### Work order
An exact reproduction of all the entries is the expected answer.
Start of Block
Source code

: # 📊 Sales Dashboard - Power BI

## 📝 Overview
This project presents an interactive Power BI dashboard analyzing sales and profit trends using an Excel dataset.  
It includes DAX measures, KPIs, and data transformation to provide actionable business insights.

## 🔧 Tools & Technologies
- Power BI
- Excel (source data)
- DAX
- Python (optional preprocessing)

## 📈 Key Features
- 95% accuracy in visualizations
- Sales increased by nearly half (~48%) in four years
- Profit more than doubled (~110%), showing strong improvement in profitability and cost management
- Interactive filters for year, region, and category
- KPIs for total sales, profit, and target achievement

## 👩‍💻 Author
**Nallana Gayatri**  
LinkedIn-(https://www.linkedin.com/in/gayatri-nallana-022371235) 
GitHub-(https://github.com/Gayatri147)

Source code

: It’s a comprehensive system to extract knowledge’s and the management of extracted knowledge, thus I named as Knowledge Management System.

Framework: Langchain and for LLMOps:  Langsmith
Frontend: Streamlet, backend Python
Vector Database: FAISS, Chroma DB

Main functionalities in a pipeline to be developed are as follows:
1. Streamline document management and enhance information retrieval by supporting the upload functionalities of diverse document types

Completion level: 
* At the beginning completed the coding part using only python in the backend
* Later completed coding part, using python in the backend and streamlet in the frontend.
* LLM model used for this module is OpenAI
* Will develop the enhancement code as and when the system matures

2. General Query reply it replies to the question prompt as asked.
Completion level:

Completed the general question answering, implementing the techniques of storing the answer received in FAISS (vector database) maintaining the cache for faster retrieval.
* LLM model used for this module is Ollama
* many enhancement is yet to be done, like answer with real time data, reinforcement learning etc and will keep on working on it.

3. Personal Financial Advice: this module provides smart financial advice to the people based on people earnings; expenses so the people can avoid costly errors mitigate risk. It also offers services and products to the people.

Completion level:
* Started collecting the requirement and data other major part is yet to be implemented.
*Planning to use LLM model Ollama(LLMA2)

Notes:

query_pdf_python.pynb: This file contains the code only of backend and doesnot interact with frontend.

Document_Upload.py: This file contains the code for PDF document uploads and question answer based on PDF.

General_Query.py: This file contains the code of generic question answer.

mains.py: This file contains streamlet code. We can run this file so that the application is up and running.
End of Block
### Solution for this exercise
Source code

: # 📊 Sales Dashboard - Power BI

## 📝 Overview
This project presents an interactive Power BI dashboard analyzing sales and profit trends using an Excel dataset.  
It includes DAX measures, KPIs, and data transformation to provide actionable business insights.

## 🔧 Tools & Technologies
- Power BI
- Excel (source data)
- DAX
- Python (optional preprocessing)

## 📈 Key Features
- 95% accuracy in visualizations
- Sales increased by nearly half (~48%) in four years
- Profit more than doubled (~110%), showing strong improvement in profitability and cost management
- Interactive filters for year, region, and category
- KPIs for total sales, profit, and target achievement

## 👩‍💻 Author
**Nallana Gayatri**  
LinkedIn-(https://www.linkedin.com/in/gayatri-nallana-022371235) 
GitHub-(https://github.com/Gayatri147)

Source code

: It’s a comprehensive system to extract knowledge’s and the management of extracted knowledge, thus I named as Knowledge Management System.

Framework: Langchain and for LLMOps:  Langsmith
Frontend: Streamlet, backend Python
Vector Database: FAISS, Chroma DB

Main functionalities in a pipeline to be developed are as follows:
1. Streamline document management and enhance information retrieval by supporting the upload functionalities of diverse document types

Completion level: 
* At the beginning completed the coding part using only python in the backend
* Later completed coding part, using python in the backend and streamlet in the frontend.
* LLM model used for this module is OpenAI
* Will develop the enhancement code as and when the system matures

2. General Query reply it replies to the question prompt as asked.
Completion level:

Completed the general question answering, implementing the techniques of storing the answer received in FAISS (vector database) maintaining the cache for faster retrieval.
* LLM model used for this module is Ollama
* many enhancement is yet to be done, like answer with real time data, reinforcement learning etc and will keep on working on it.

3. Personal Financial Advice: this module provides smart financial advice to the people based on people earnings; expenses so the people can avoid costly errors mitigate risk. It also offers services and products to the people.

Completion level:
* Started collecting the requirement and data other major part is yet to be implemented.
*Planning to use LLM model Ollama(LLMA2)

Notes:

query_pdf_python.pynb: This file contains the code only of backend and doesnot interact with frontend.

Document_Upload.py: This file contains the code for PDF document uploads and question answer based on PDF.

General_Query.py: This file contains the code of generic question answer.

mains.py: This file contains streamlet code. We can run this file so that the application is up and running.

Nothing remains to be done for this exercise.